A precise and general FRET-based method for monitoring structural transitions in protein self-organization

Proteins assemble into a tremendous variety of dynamic and functional structures. Sensitive measurements directly in cells with a high spatiotemporal resolution are needed to distinguish these different assemblies. Here, we demonstrate precise and continuous monitoring of cytoplasmic protein self-assemblies and their structural transitions. Intermolecular FRET with both the donor and acceptor protein at the same target protein provides high sensitivity while retaining the advantage of straightforward ratiometric imaging. We measure different assembly structures, transient intermediate states kinetics, and assembly formation resolved in space and time.

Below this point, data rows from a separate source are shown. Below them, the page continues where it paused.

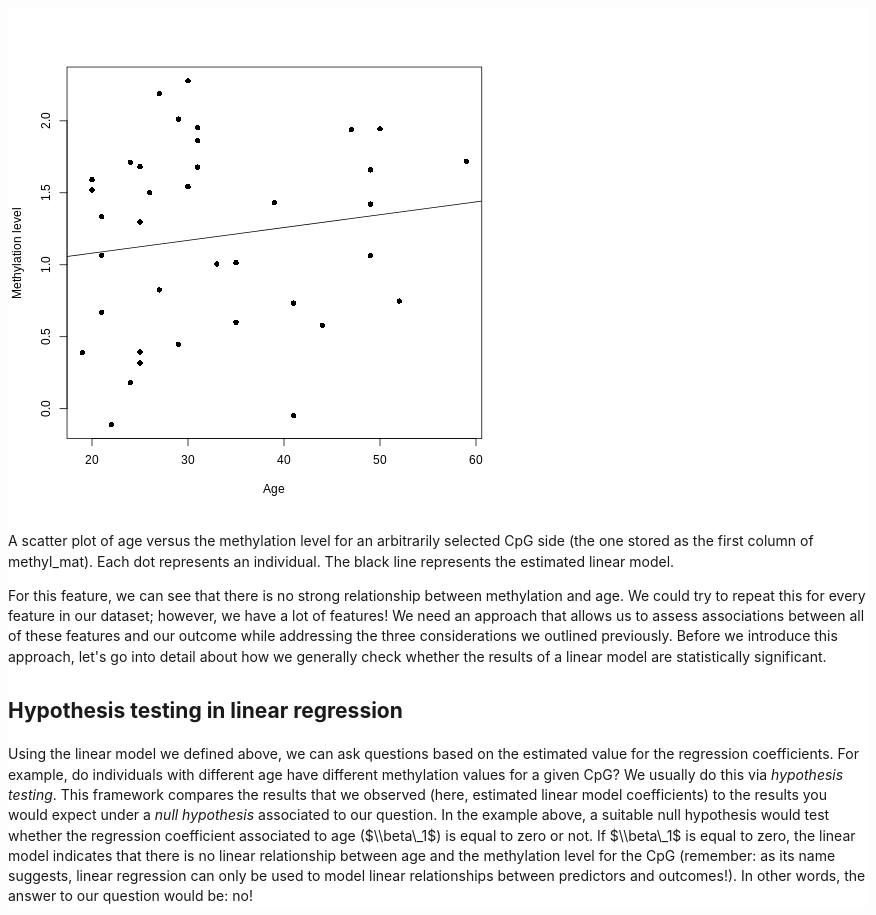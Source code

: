 <img src="fig/02-high-dimensional-regression-rendered-plot-lm-methyl1-1.png" alt="An example of the relationship between age (x-axis) and methylation levels (y-axis) for an arbitrarily selected CpG. In this case, the y-axis shows methylation levels for the first CpG in our data. The black line shows the fitted regression line (based on the intercept and slope estimates shown above). For this feature, we can see that there is no strong relationship between methylation and age."  />
<p class="caption">A scatter plot of age versus the methylation level for an arbitrarily selected CpG side (the one stored as the first column of methyl_mat). Each dot represents an individual. The black line represents the estimated linear model.</p>
</div>

For this feature, we can see that there is no strong relationship
between methylation and age. We could try to repeat this for every
feature in our dataset; however, we have a lot of features! We need an
approach that allows us to assess associations between all of these
features and our outcome while addressing the three considerations we
outlined previously. Before we introduce this approach, let's go into
detail about how we generally check whether the results of a linear
model are statistically significant.

## Hypothesis testing in linear regression

Using the linear model we defined above, we can ask questions based on the
estimated value for the regression coefficients. For example, do individuals
with different age have different methylation values for a given CpG? We usually
do this via *hypothesis testing*. This framework compares the results that we
observed (here, estimated linear model coefficients) to the results you would
expect under a *null hypothesis* associated to our question. In the example above,
a suitable null hypothesis would test whether the regression coefficient associated
to age ($\\beta\_1$) is equal to zero or not. If $\\beta\_1$ is equal to zero,
the linear model indicates that there is no linear relationship between age
and the methylation level for the CpG  (remember: as its name suggests, linear
regression can only be used to model linear relationships between predictors and
outcomes!). In other words, the answer to our question would be: no!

Specifically, the method recapitulates that i) the mutant Huntingtin exon1 (mHttex1) protein first forms low-FRET and presumably less ordered assemblies in yeast and human cells, which develop into high-FRET aggregates, ii) the chaperone DNAJB6b prevents low-FRET mHttex1 assemblies, yet coassembles with mHttex1 aggregates, and iii) FUS condensates have mutation-dependent nanoscopic structures. FACS measurements allow assembly measurement in a high-throughput manner crucial for screening efforts, while fluorescence microscopy provides spatiotemporally-resolved measurements on the single-condensate level during a cells lifetime to assess the biological consequences. Implementation in other native or non-native proteins could provide insight into many studies involving protein condensation or aggregation.